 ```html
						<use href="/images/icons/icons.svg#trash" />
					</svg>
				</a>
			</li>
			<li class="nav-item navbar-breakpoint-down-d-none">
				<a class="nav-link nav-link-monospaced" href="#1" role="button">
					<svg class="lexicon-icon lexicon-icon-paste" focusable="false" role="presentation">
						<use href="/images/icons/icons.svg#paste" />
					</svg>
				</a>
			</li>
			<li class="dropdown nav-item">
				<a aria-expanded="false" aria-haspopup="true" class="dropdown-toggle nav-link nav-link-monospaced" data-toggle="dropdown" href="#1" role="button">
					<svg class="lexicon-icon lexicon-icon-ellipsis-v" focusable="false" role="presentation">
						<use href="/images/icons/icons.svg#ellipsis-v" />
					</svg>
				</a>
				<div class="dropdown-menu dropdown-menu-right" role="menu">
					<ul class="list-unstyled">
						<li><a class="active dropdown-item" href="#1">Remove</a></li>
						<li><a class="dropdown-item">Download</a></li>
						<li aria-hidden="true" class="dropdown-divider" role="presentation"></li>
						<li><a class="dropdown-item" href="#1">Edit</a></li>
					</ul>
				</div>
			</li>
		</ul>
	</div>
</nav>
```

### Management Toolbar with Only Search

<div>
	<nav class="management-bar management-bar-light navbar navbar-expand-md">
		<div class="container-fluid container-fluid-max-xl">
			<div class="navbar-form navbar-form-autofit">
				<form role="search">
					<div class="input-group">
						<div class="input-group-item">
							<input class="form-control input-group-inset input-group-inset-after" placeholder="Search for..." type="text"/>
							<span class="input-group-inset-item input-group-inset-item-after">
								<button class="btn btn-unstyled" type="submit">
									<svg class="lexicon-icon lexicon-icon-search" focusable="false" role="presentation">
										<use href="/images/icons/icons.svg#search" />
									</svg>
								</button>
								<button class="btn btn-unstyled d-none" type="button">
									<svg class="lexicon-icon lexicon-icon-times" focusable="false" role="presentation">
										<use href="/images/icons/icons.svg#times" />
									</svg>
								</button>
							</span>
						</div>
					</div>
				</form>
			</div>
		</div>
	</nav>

::::

**The task:**
Go through the records and count every line with the word "images"; the answer is the number alone.

**Answer to this exercise:**
5